Philippe, dans son dégoût de la vie, prit plaisir à voir cet enfant, à le confesser, à lui arracher l’aveu de sa tendresse. Julien parlait de Camille comme d’une belle inconnue dont il n’avait eu que des sourires ; et, sous la réserve de ses paroles, transparaissait un amour infini. Il était bien trop malheureux et, surtout, trop agité pour deviner les sentiments de son interlocuteur ; une passion aussi compliquée que celle du comte aurait été incompréhensible pour lui, même s’il en avait reçu l’aveu. Ses paroles étaient tellement peu sous la direction de son esprit qu’il se livrait tout entier, en pensant garder la discrétion la plus absolue. Le danger que courait Camille et l’idée qu’il pouvait la perdre lui enlevaient toute faculté de raisonnement.

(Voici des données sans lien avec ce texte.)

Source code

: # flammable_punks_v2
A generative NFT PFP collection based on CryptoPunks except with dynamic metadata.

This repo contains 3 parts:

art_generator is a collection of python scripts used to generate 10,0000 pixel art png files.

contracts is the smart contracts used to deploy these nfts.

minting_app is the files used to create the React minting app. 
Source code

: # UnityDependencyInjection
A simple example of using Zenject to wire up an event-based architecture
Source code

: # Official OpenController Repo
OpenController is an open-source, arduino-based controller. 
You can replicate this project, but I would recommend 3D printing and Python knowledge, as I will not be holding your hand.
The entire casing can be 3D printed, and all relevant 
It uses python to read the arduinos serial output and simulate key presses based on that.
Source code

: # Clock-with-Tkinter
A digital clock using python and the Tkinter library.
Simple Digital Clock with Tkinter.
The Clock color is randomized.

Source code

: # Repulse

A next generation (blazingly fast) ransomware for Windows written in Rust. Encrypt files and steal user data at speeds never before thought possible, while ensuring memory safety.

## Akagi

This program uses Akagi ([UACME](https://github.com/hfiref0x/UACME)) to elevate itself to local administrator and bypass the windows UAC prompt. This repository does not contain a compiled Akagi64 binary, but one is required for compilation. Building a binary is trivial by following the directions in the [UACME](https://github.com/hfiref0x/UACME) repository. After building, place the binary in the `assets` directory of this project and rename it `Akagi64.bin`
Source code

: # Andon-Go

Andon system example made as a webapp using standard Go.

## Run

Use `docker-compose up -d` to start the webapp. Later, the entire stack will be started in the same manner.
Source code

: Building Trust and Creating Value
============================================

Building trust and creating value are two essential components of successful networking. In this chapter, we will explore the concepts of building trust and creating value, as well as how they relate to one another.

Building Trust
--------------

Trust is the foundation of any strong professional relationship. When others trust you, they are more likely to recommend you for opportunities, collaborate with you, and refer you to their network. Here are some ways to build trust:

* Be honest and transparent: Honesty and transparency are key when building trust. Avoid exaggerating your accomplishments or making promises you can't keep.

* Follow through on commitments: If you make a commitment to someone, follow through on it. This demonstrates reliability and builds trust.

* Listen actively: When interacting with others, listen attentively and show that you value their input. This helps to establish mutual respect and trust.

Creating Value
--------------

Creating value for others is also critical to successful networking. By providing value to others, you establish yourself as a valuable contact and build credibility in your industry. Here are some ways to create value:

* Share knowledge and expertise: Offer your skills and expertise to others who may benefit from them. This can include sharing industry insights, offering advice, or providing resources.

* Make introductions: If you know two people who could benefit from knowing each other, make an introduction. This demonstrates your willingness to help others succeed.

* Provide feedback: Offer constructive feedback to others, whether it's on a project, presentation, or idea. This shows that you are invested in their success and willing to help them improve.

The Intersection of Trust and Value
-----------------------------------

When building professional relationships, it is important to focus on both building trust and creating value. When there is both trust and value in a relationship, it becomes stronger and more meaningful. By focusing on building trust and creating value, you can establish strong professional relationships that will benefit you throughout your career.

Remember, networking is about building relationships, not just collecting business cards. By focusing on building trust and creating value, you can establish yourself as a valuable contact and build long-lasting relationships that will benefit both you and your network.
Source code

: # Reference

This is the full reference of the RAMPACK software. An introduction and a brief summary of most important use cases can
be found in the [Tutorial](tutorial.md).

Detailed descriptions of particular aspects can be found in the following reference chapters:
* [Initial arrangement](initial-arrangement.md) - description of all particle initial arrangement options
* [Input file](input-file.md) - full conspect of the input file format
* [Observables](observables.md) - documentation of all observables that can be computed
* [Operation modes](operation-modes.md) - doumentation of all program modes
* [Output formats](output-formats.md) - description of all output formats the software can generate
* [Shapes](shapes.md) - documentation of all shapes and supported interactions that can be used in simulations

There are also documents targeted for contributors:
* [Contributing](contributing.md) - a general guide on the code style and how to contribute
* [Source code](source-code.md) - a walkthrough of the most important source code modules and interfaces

Un jour, comme Philippe sortait de l’hôtel, Julien qui le guettait se précipita vers lui.

— Elle va mieux, n’est-ce pas ?…

— Oui, ce n’est plus qu’une affaire de temps.

— Que dit le médecin ?

— Oh ! peu de chose. Il faudra des soins assidus, et, sans doute, aussi, un changement d’air… Mais, pourquoi ne montez-vous pas voir ces dames ?…

— Je ne suis pas assez dans leur intimité, et je sens que ma présence est déplacée.

— Bah ! vous aurait-on mal reçu ?…

— Non, mais froidement. MM. Chazel, Perdonnet et Gréville semblent même ne pas s’apercevoir de ma présence…

— Pure jalousie !… Ils sont vieux et laids, vous êtes jeune et beau, ne cherchez pas ailleurs la raison de leur hostilité.

— Que m’importe ! Je voudrais, certes, au prix de ma jeunesse et de tous les avantages que vous m’attribuez, être à leur place.

— Ah ! vous êtes amoureux !

Julien rougit jusqu’aux oreilles.

— Amoureux ?… Non, vous vous trompez… Seulement, je ne comprends pas le caractère de mademoiselle de Luzac, et je voudrais m’instruire… Pourquoi reste-t-elle si longtemps sans me donner de ses nouvelles ?… Ne sait-elle pas que je suis trop de ses amis pour ne pas m’intéresser aux choses de sa vie ?

Philippe eut un rire silencieux qui déconcerta le jeune homme.

— Montez, ne craignez rien, dit-il ; elle vous renseignera.